Ethylammonium nitrate or ethylamine nitrate (EAN) is a salt with formula [CH3CH2NH3]+[NO3]−. It is an odorless and colorless to slightly yellowish liquid with a melting point of 12 °C. This compound was described by Paul Walden in 1914, and is believed to be the earliest reported example of a room-temperature ionic liquid.

==Synthesis and properties==
Ethylammonium nitrate can be produced by heating ethyl nitrate with an alcoholic solution of ammonia or by reacting ethylamine with concentrated nitric acid. It has a relatively low viscosity of 0.28 poise or 0.028 Pa·s at 25 °C and therefore a high electrical conductivity of about 20 mS·cm^{−1} at 25 °C. It boils at 240 °C and decomposes at about 250 °C. Its density at 20 °C is 1.261 g/cm^{3}.

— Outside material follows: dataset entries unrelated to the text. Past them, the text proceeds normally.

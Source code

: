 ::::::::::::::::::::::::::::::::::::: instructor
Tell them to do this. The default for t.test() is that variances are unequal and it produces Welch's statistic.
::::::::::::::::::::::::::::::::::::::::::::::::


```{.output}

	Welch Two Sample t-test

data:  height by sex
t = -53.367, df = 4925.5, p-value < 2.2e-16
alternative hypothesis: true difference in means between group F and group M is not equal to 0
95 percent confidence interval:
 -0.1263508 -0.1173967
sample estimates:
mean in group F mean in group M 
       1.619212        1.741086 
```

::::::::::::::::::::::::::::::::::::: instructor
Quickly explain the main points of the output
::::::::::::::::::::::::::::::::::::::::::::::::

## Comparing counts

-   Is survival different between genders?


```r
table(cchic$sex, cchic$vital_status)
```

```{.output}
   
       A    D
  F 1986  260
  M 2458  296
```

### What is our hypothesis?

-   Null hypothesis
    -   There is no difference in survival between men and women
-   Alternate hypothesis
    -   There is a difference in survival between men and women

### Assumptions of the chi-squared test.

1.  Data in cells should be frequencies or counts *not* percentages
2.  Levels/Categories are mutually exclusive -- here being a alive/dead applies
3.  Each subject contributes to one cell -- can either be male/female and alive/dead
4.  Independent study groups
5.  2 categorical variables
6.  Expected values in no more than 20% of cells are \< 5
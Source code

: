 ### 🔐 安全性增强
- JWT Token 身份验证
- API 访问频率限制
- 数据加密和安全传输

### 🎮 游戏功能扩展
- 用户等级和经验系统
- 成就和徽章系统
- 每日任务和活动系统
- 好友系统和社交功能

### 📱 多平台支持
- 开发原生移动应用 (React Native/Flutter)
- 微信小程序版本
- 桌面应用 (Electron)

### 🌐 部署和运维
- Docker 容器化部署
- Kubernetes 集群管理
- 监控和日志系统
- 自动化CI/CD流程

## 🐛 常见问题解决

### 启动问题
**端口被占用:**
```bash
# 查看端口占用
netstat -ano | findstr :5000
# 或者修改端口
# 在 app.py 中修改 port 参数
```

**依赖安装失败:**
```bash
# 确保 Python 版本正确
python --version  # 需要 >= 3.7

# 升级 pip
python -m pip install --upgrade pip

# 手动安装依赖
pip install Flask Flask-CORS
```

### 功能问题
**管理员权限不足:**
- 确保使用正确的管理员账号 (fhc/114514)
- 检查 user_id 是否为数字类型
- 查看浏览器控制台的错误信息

The ethylammonium ion (CH3CH2NH3+) has three easily detachable protons which are tetrahedrally arranged around the central nitrogen atom, whereas the configuration of the NO3- anion is planar. Despite the structural differences, EAN shares many properties with water, such as micelle formation, aggregation of hydrocarbons, negative enthalpy and entropy of dissolution of gases, etc. Similar to water, EAN can form three-dimensional hydrogen bonding networks.

==Applications==
Ethylammonium nitrate is used as an electrically conductive solvent in electrochemistry and as a protein crystallization agent. It has a positive effect on the refolding of denaturated lysozyme, with the refolding yield of about 90%. The refolding action was explained as follows: The ethyl group of ethylammonium nitrate interacts with the hydrophobic part of the protein and thereby protects it from intermolecular association, whereas the charged part of EAN stabilizes the electrostatic interactions.